Want to tap into your customer’s mind to find out what they actually think about you? Want to enhance your internal processes to increase the likability of your brand? To achieve success, you need to qualify leads and measure customer satisfaction. Top performers are achieving this with online surveys.

Improving your product should be your #1 priority. Great online surveys provide clear, reliable, and actionable insights to enable marketers to do this. When an online survey is done right, you get a higher response rate and higher quality data about your prospects and customers.

Below is a list of the top 10 tips that will enable you to achieve survey success.

  1. Define the purpose of your survey

Without clear goals, you won’t achieve clear results. Poor results don’t provide real decision-enhancing value. A survey that’s done right focuses on objectives that are clearly understood. Focus on such things as what the survey is trying to achieve, why the survey is being created, how the data collected will be used and what decisions you hope to impact with the results.

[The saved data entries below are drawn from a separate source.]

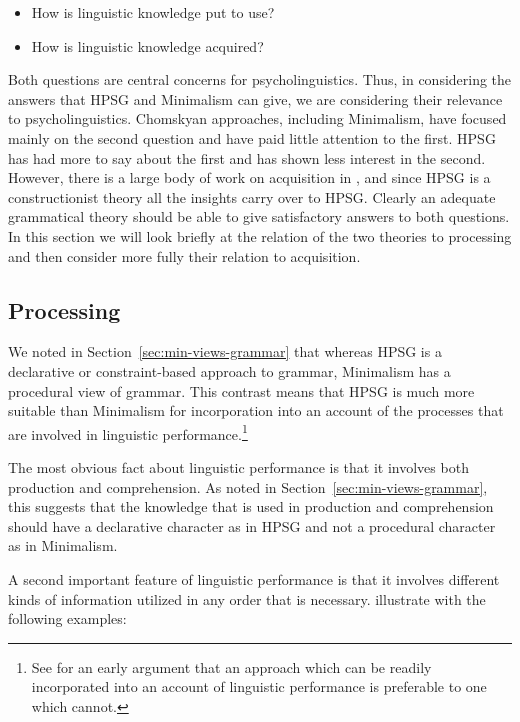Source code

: \documentclass[output=paper
 	        ,biblatex
                ,babelshorthands
                ,newtxmath
                ,draftmode
                ,colorlinks, citecolor=brown
]{langscibook}
\begin{document}
\begin{itemize}
\item How is linguistic knowledge put to use? 
\item How is linguistic knowledge acquired?
\end{itemize}

\noindent
Both questions are central concerns for psycholinguistics. Thus, in considering the answers that
HPSG and Minimalism can give, we are considering their relevance to psycholinguistics. Chomskyan
approaches, including Minimalism, have focused mainly on the second question and have paid little
attention to the first. HPSG has had more to say about the first and has shown less interest in the
second. However, there is a large body of work on acquisition in , and
since HPSG is a constructionist theory  all the insights carry over to HPSG. 
Clearly an adequate grammatical theory should be able to give satisfactory answers to both
questions. In this section we will look briefly at the relation of the two theories to processing
and then consider more fully their relation to acquisition.


\subsection{Processing}
\label{sec-minimalism-processing}

We noted in Section~\ref{sec:min-views-grammar} that whereas HPSG is a declarative or
constraint-based approach to grammar, Minimalism has a procedural view of grammar. This contrast
means that HPSG is much more suitable than Minimalism for incorporation into an account of the
processes that are involved in linguistic performance.\footnote{
  See \citet{BK82a} for an early argument that an approach which can be readily incorporated into an account of linguistic performance is preferable to one which cannot.
}

The most obvious fact about linguistic performance is that it involves both production and
comprehension. As noted in Section~\ref{sec:min-views-grammar}, this suggests that the knowledge
that is used in production and comprehension should have a declarative character as in HPSG and not
a procedural character as in Minimalism.

A second important feature of linguistic performance is
that it involves different kinds of information utilized in any order that is
necessary. \citet[--368]{SW2011a} illustrate with the following examples:
\end{document}
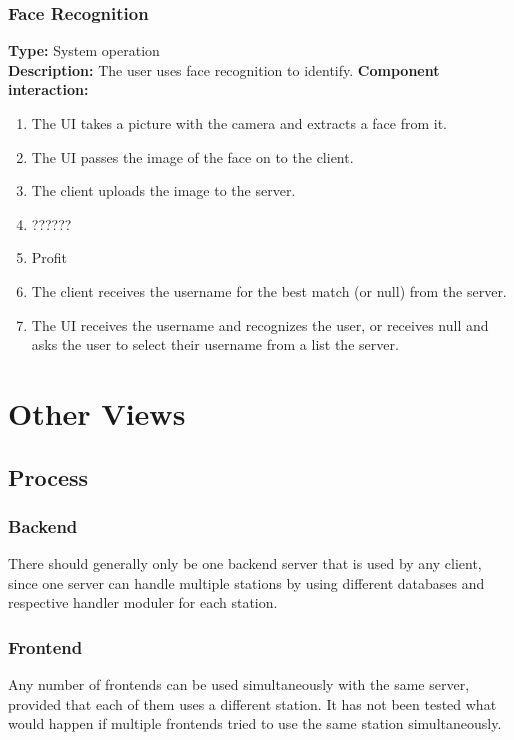 \documentclass[11pt]{article}
\begin{document}
\subsubsection{Face Recognition}
\label{sec:recognition}
\textbf{Type:} System operation\\
\textbf{Description:} The user uses face recognition to identify.
\textbf{Component interaction:}
\begin{enumerate}
\item{The UI takes a picture with the camera and extracts a face from it.}
\item{The UI passes the image of the face on to the client.}
\item{The client uploads the image to the server.}
\item{??????}
\item{Profit}
\item{The client receives the username for the best match (or null) from the server.}
\item{The UI receives the username and recognizes the user, or receives null and asks the user to select their username from a list the server.}
\end{enumerate}

\section{Other Views}


\subsection{Process}
\subsubsection*{Backend}
There should generally only be one backend server that is used by any
client, since one server can handle multiple stations by using
different databases and respective handler moduler for each station.

\subsubsection*{Frontend}
Any number of frontends can be used simultaneously with the same
server, provided that each of them uses a different station. It has
not been tested what would happen if multiple frontends tried to use the
same station simultaneously.
\end{document}
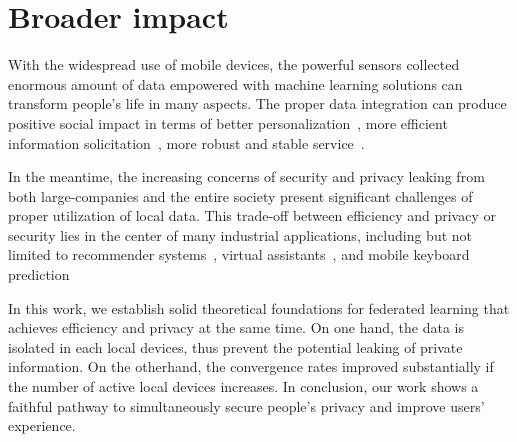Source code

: 
\section{Broader impact}
With the widespread use of mobile devices, the powerful sensors
collected enormous amount of data empowered with machine learning
solutions can transform people's life in many aspects. The proper
data integration can produce positive social
impact in terms of better personalization~\cite{fallah2020personalized}, more efficient information solicitation~\cite{chen2018federated}, more robust and stable service~\cite{47586}.

In the meantime, the increasing concerns of security and
privacy leaking from both large-companies and the entire society
present significant challenges of proper utilization of local
data. This trade-off between efficiency and privacy or security
lies in the center of many industrial applications, including 
but not limited to recommender systems~\cite{chen2018federated}, virtual assistants~\cite{lamautonomy}, and mobile keyboard prediction~\cite{47586}

In this work, we establish solid theoretical foundations for federated
learning that achieves efficiency and privacy at the same time. 
On one hand, the data is isolated in each local devices, thus prevent
the potential leaking of private information. On the otherhand, the
convergence rates improved substantially if the number of
active local devices increases. In conclusion, our work 
shows a faithful pathway to simultaneously secure people's privacy and improve
users' experience.




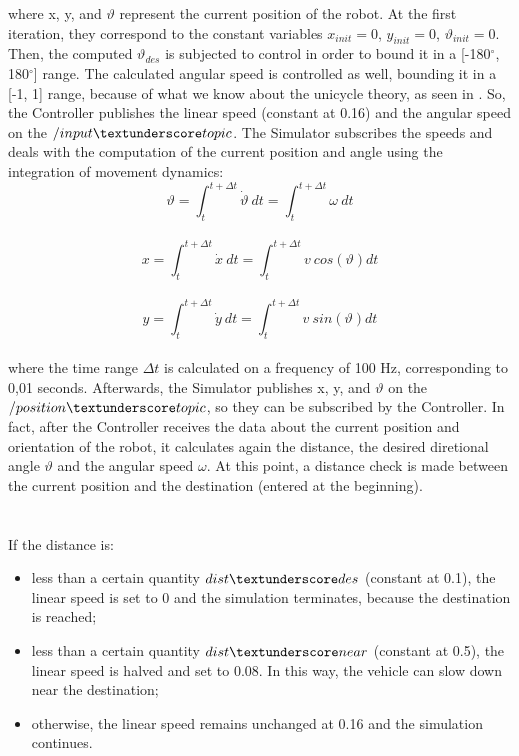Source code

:\documentclass[a4paper,11pt,oneside]{book}
\begin{document}
where x, y, and $\vartheta$ represent the current position of the robot. At the first iteration, they correspond to the constant variables $x_{init}  = 0$, $y_{init}  = 0$, $\vartheta_{init}  = 0$. Then, the computed $\vartheta_{des}$ is subjected to control in order to bound it in a [-180$^{\circ}$, 180$^{\circ}$] range. The calculated angular speed is controlled as well, bounding it in a [-1, 1] range, because of what we know about the unicycle theory, as seen in \cite{MR-GB:55}. So, the Controller publishes the linear speed (constant at 0.16) and the angular speed on the $/input\textunderscore topic$. The Simulator subscribes the speeds and deals with the computation of the current position and angle using the integration of movement dynamics:
$$\vartheta = \int_{t}^{t+\Delta t} \dot{\vartheta} \> dt = \int_{t}^{t+\Delta t} \omega \> dt $$\\
$$x = \int_{t}^{t+\Delta t} \dot{x} \> dt = \int_{t}^{t+\Delta t} v \> cos(\vartheta) dt $$\\
$$y = \int_{t}^{t+\Delta t} \dot{y} \> dt = \int_{t}^{t+\Delta t} v \> sin(\vartheta) dt $$\\

where the time range $\Delta t$ is calculated on a frequency of 100 Hz, corresponding to 0,01 seconds. Afterwards, the Simulator publishes x, y, and $\vartheta$ on the $/position\textunderscore topic$, so they can be subscribed by the Controller. In fact, after the Controller receives the data about the current position and orientation of the robot, it calculates again the distance, the desired diretional angle $\vartheta$ and the angular speed $\omega$. At this point, a distance check is made between the current position and the destination (entered at the beginning).\\
\\
\\If the distance is:
\begin{itemize}
\item less than a certain quantity $dist\textunderscore des$ (constant at 0.1), the linear speed is set to 0 and the simulation terminates, because the destination is reached;
\item less than a certain quantity $dist\textunderscore near$ (constant at 0.5), the linear speed is halved and set to 0.08. In this way, the vehicle can slow down near the destination;
\item otherwise, the linear speed remains unchanged at 0.16 and the simulation continues.
\end{itemize}
\end{document}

  1. Keep the survey short

A shorter survey generally has a higher response rate among respondents. You want to keep your audience focused so they don’t lose interest or abandon the task leaving you to interpret partial data. According to our findings, a survey should take between 5 minutes or less to complete. Forget about questions that don’t directly provide data that’s needed to help meet your objectives.

  1. Simple questions, better data

Your questions should get to the point. Don’t use your industry jargon assuming your audience will understand it because chances are they won’t. Make the questions as direct as possible. Things like: What has been your experience working with our team? Are you satisfied with the help you’ve received?

  1. Use close-ended questions

Give your respondents a choice. Simple Yes or No questions make it possible to have clear results. Multiple choice or a rating scale does the trick. Close-ended questions are preferred for the purpose of analysing data. No doubt that open-ended questions can also lead to information and insights, but they should be used as supplementary questions.

  1. Keep a logical order to your questions

Your surveys should flow in a logical order. In the beginning, you should offer a brief introduction to give respondents the desire to complete the survey. For instance, you can ask a question like “Help us improve our service. Please answer the following questions.” Following the introduction, use broad questions and then move to narrower questions in scope. Work to collect demographic data and save the more sensitive questions to the end. Things like contact information should go last.

  1. Timing is everything

Sending an asset at a set time and basing this time on factors such as when an individual is most likely to be replying to emails works to increase open and click rates. Sending out a survey at the right time based on previous respondents’ behaviours increases the quality of the responses. If you want to get the right response, consider your audience and where they are in your sales funnel.

  1. Make your first survey page is simple

No need to make instructions long and no need to serenade your survey with too many graphics. The simpler your survey, the easier will it be for your audience to complete it. While you may think that graphics are going to pull responders in, the reverse is true. Make your survey simple to read and strategically place your graphics.

  1. Send a reminder

You can significantly boost response rates by sending out reminders to those that haven’t yet responded. It may not be appropriate for all surveys, but when you see that the response has been low, sending out a reminder might just sway your recipients to take another look. Send a reminder via email and give your audience a heads-up reminder to fill it out.

  1. Offer an incentive

In order to improve response rates, you can offer an incentive depending on the type of survey and the audience. When people get something for their time, they are often very responsive. CommuniGator research has shown that incentives boost response rates by 45% on average.

  1. Go mobile

Mobile research has shown that almost 50% of respondents take surveys using a mobile device. Make sure that your survey’s branding is intact and functions well across all mobile devices. Mobile compatibility increases response rates greatly and serves up a pleasant mobile survey experience with respondents.

How well do you know what your audiences are thinking? Perhaps it’s time to revamp your survey process!